Фернанда, как обычно, была очень большая, и очень красивая, и очень милая. Она предложила почитать вслух Лафонтеновы басни чтобы Гертруде Стайн не было скучно пока Гертруда Стайн позирует. Она приняла позу, Пикассо уселся весь такой сосредоточенный на своем стульчике очень близко к холсту и на крошечной палитре монотонного серо-коричневого колера принялся смешивать очередной серо-коричневый оттенок и сеанс начался. Это был первый из не то восьмидесяти не то девяноста с чем-то сеансов.

Ближе к вечеру два брата Гертруды Стайн и жена брата и Эндрю Грин зашли посмотреть как идут дела. Набросок был настолько хорош что Эндрю Грин все упрашивал и упрашивал Пикассо пусть останется как есть. Но Пикассо покачал головой и сказал, поп[22].

Конечно очень жаль но в те времена никому даже и в голову не пришло сфотографировать картину в ее начальном варианте а из тех кто ее тогда видел никто конечно же не помнит ее лучше самого Пикассо или Гертруды Стайн.

Эндрю Грин, никто из них и понятия не имел как они все оказались знакомы с Эндрю Грином, внучатым племянником другого Эндрю Грина, известного как отец Большого Нью-Йорка. Он родился и вырос в Чикаго но был при этом типичный длинный тощий англичанин нового поколения, белокурый и мягкий. У него была потрясающая память и он мог прочитать наизусть весь Потерянный Рай Мильтона от корки до корки и все те переводы из китайской поэзии которые так нравились Гертруде Стайн. Он успел побывать в Китае а потом и вовсе перебрался на тихоокеанские острова и жил там до тех пор пока его двоюродный дед большой любитель Мильтонова Потерянного Рая не оставил ему в наследство весьма приличного состояния. У него была страсть к восточным тканям. Он сам говорил что просто обожает когда в центре пусто а по краю сплошной орнамент. Картины он любил те которые в музеях а современных терпеть не мог. Однажды когда в отсутствие хозяев он целый месяц прожил на рю де Флёрюс, он страшно действовал Элен на нервы потому что он требовал чтобы постельное белье ему меняли каждый день а все картины занавесил кашемировыми шалями. Он говорил что картины они конечно очень успокаивают что правда то правда но он терпеть не может когда его успокаивают.

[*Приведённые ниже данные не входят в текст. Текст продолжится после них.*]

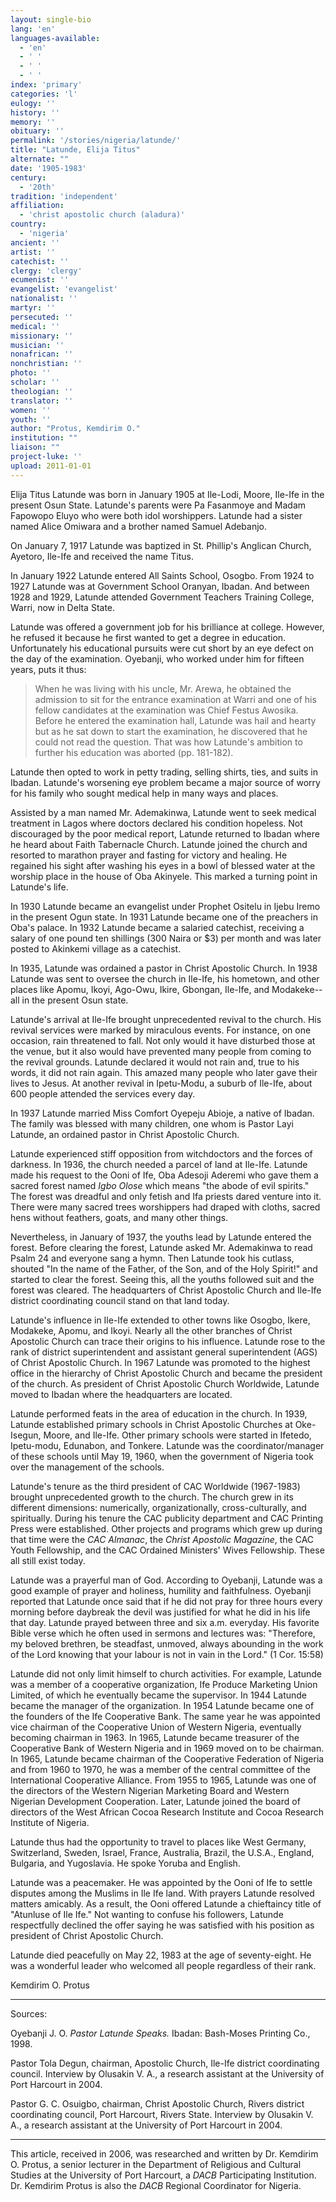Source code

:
 ```yaml
---
layout: single-bio
lang: 'en'
languages-available:
  - 'en'
  - ' '
  - ' '
  - ' '
index: 'primary'
categories: 'l'
eulogy: ''
history: ''
memory: ''
obituary: ''
permalink: '/stories/nigeria/latunde/'
title: "Latunde, Elija Titus"
alternate: ""
date: '1905-1983'
century:
  - '20th'
tradition: 'independent'
affiliation:
  - 'christ apostolic church (aladura)'
country:
  - 'nigeria'
ancient: ''
artist: ''
catechist: ''
clergy: 'clergy'
ecumenist: ''
evangelist: 'evangelist'
nationalist: ''
martyr: ''
persecuted: ''
medical: ''
missionary: ''
musician: ''
nonafrican: ''
nonchristian: ''
photo: ''
scholar: ''
theologian: ''
translator: ''
women: ''
youth: ''
author: "Protus, Kemdirim O."
institution: ""
liaison: ""
project-luke: ''
upload: 2011-01-01
---
```




Elija Titus Latunde was born in January 1905 at Ile-Lodi, Moore, Ile-Ife in the present Osun State. Latunde's parents were Pa Fasanmoye and Madam Fapowopo Eluyo who were both idol worshippers. Latunde had a sister named Alice Omiwara and a brother named Samuel Adebanjo.

On January 7, 1917 Latunde was baptized in St. Phillip's Anglican Church, Ayetoro, Ile-Ife and received the name Titus.

In January 1922 Latunde entered All Saints School, Osogbo. From 1924 to 1927 Latunde was at Government School Oranyan, Ibadan. And between 1928 and 1929, Latunde attended Government Teachers Training College, Warri, now in Delta State.

Latunde was offered a government job for his brilliance at college. However, he refused it because he first wanted to get a degree in education. Unfortunately his educational pursuits were cut short by an eye defect on the day of the examination. Oyebanji, who worked under him for fifteen years, puts it thus:

> When he was living with his uncle, Mr. Arewa, he obtained the admission to sit for the entrance examination at Warri and one of his fellow candidates at the examination was Chief Festus Awosika. Before he entered the examination hall, Latunde was hail and hearty but as he sat down to start the examination, he discovered that he could not read the question. That was how Latunde's ambition to further his education was aborted (pp. 181-182).
>

Latunde then opted to work in petty trading, selling shirts, ties, and suits in Ibadan. Latunde's worsening eye problem became a major source of worry for his family who sought medical help in many ways and places.

Assisted by a man named Mr. Ademakinwa, Latunde went to seek medical treatment in Lagos where doctors declared his condition hopeless. Not discouraged by the poor medical report, Latunde returned to Ibadan where he heard about Faith Tabernacle Church. Latunde joined the church and resorted to marathon prayer and fasting for victory and healing. He regained his sight after washing his eyes in a bowl of blessed water at the worship place in the house of Oba Akinyele. This marked a turning point in Latunde's life.

In 1930 Latunde became an evangelist under Prophet Ositelu in Ijebu Iremo in the present Ogun state. In  1931 Latunde became one of the preachers in Oba's palace. In 1932 Latunde became a salaried catechist, receiving a salary of one pound ten shillings (300 Naira or $3) per month and was later posted to Akinkemi village as a catechist.

In 1935, Latunde was ordained a pastor in Christ Apostolic Church. In 1938 Latunde was sent to oversee the church in Ile-Ife, his hometown, and other places like Apomu, Ikoyi, Ago-Owu, Ikire, Gbongan, Ile-Ife, and Modakeke--all in the present Osun state.

Latunde's arrival at Ile-Ife brought unprecedented revival to the church. His revival services were marked by miraculous events. For instance, on one occasion, rain threatened to fall. Not only would it have disturbed those at the venue, but it also would have prevented many people from coming to the revival grounds. Latunde declared it would not rain and, true to his words, it did not rain again. This amazed many people who later gave their lives to Jesus. At another revival in Ipetu-Modu, a suburb of Ile-Ife, about 600 people attended the services every day.

In 1937 Latunde married Miss Comfort Oyepeju Abioje, a native of Ibadan. The family was blessed with many children, one whom is Pastor Layi Latunde, an ordained pastor in Christ Apostolic Church.

Latunde experienced stiff opposition from witchdoctors and the forces of darkness. In 1936, the church needed a parcel of land at Ile-Ife. Latunde made his request to the Ooni of Ife, Oba Adesoji Aderemi who gave them a sacred forest named *Igbo Olose* which means "the abode of evil spirits." The forest was dreadful and only fetish and Ifa priests dared venture into it. There were many sacred trees worshippers had draped with cloths, sacred hens without feathers, goats, and many other things.

Nevertheless, in January of 1937, the youths lead by Latunde entered the forest. Before clearing the forest, Latunde asked Mr. Ademakinwa to read Psalm 24 and everyone sang a hymn. Then Latunde took his cutlass, shouted "In the name of the Father, of the Son, and of the Holy Spirit!" and started to clear the forest. Seeing this, all the youths followed suit and the forest was cleared. The headquarters of Christ Apostolic Church and Ile-Ife district coordinating council stand on that land today.

Latunde's influence in Ile-Ife extended to other towns like Osogbo, Ikere, Modakeke, Apomu, and Ikoyi. Nearly all the other branches of Christ Apostolic Church can trace their origins to his influence. Latunde rose to the rank of district superintendent and assistant general superintendent (AGS) of Christ Apostolic Church. In 1967 Latunde was promoted to the highest office in the hierarchy of Christ Apostolic Church and became the president of the church. As president of Christ Apostolic Church Worldwide, Latunde moved to Ibadan where the headquarters are located.

Latunde performed feats in the area of education in the church. In 1939, Latunde established primary schools in Christ Apostolic Churches at Oke-Isegun, Moore, and Ile-Ife. Other primary schools were started in Ifetedo, Ipetu-modu, Edunabon, and Tonkere.  Latunde was the coordinator/manager of these schools until May 19, 1960, when the government of Nigeria took over the management of the schools.

Latunde's tenure as the third president of CAC Worldwide (1967-1983) brought unprecedented growth to the church. The church grew in its different dimensions: numerically, organizationally, cross-culturally, and spiritually. During his tenure the CAC publicity department and CAC Printing Press were established. Other projects and programs which grew up during that time were the *CAC Almanac*, the *Christ Apostolic Magazine*, the CAC Youth Fellowship, and the CAC Ordained Ministers' Wives Fellowship. These all still exist today.

Latunde was a prayerful man of God. According to Oyebanji, Latunde was a good example of prayer and holiness, humility and faithfulness. Oyebanji reported that Latunde once said that  if he did not pray for three hours every morning before daybreak the devil was justified for what he did in his life that day. Latunde prayed between three and six a.m. everyday. His favorite Bible verse which he often used in sermons and lectures was: "Therefore, my beloved brethren, be steadfast, unmoved, always abounding in the work of the Lord knowing that your labour is not in vain in the Lord." (1 Cor. 15:58)

Latunde did not only limit himself to church activities. For example, Latunde was a member of a cooperative organization, Ife Produce Marketing Union Limited, of which he eventually became the supervisor. In 1944 Latunde became the manager of the organization. In 1954 Latunde became one of the founders of the Ife Cooperative Bank. The same year he was appointed vice chairman of the Cooperative Union of Western Nigeria, eventually becoming chairman in 1963. In 1965, Latunde became treasurer of the Cooperative Bank of Western Nigeria and in 1969 moved on to be chairman. In 1965, Latunde became chairman of the Cooperative Federation of Nigeria and from 1960 to 1970, he was a member of the central committee of the International Cooperative Alliance. From 1955 to 1965, Latunde was one of the directors of the Western Nigerian Marketing Board and Western Nigerian Development Cooperation. Later, Latunde joined the board of directors of the West African Cocoa Research Institute and Cocoa Research Institute of Nigeria.

Latunde thus had the opportunity to travel to places like West Germany, Switzerland, Sweden, Israel, France, Australia, Brazil, the U.S.A., England, Bulgaria, and Yugoslavia. He spoke Yoruba and English.

Latunde was a peacemaker. He was appointed by the Ooni of Ife to settle disputes among the Muslims in Ile Ife land. With prayers Latunde resolved matters amicably. As a result, the Ooni offered Latunde a chieftaincy title of "Atunluse of Ile Ife." Not wanting to confuse his followers, Latunde respectfully declined the offer saying he was satisfied with his position as president of Christ Apostolic Church.

Latunde died peacefully on  May 22, 1983 at the age of seventy-eight. He was a wonderful leader who welcomed all people regardless of their rank.

Kemdirim O. Protus

---

Sources:

Oyebanji J. O. *Pastor Latunde Speaks.* Ibadan: Bash-Moses Printing Co., 1998.

Pastor Tola Degun, chairman, Apostolic Church, Ile-Ife district coordinating council. Interview by Olusakin V. A., a research assistant at the University of Port Harcourt in 2004.

Pastor G. C. Osuigbo, chairman, Christ Apostolic Church, Rivers district coordinating council, Port Harcourt, Rivers State. Interview by Olusakin V. A., a research assistant at the University of Port Harcourt in 2004.

---

This article, received in 2006, was researched and written by Dr. Kemdirim O. Protus,
a senior lecturer in the Department of Religious and Cultural Studies at the University of Port Harcourt, a *DACB* Participating Institution. Dr. Kemdirim Protus is also the *DACB* Regional Coordinator for Nigeria.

Он говорил что после месяца проведенного на де Флёрюс он конечно не проникся любовью к новой живописи но самое страшное в том что не уверовав в новую живопись он совершенно разочаровался в живописи старой и за всю свою дальнейшую жизнь так и не смог себя ни разу заставить зайти в музей или хотя бы взглянуть на какую-нибудь картину. Красота Фернанды его буквально ошеломила. Это было как наваждение. Я бы конечно, заявил он Гертруде Стайн, если бы я только умел говорить по-французски, я бы непременно уложил ее в постель и увел ее у этого коротышки Пикассо. А что в постели вы с ней поговорить хотели, рассмеялась Гертруда Стайн. Он уехал еще до того как я появилась в Париже и вернулся восемнадцать лет спустя и оказался очень скучным.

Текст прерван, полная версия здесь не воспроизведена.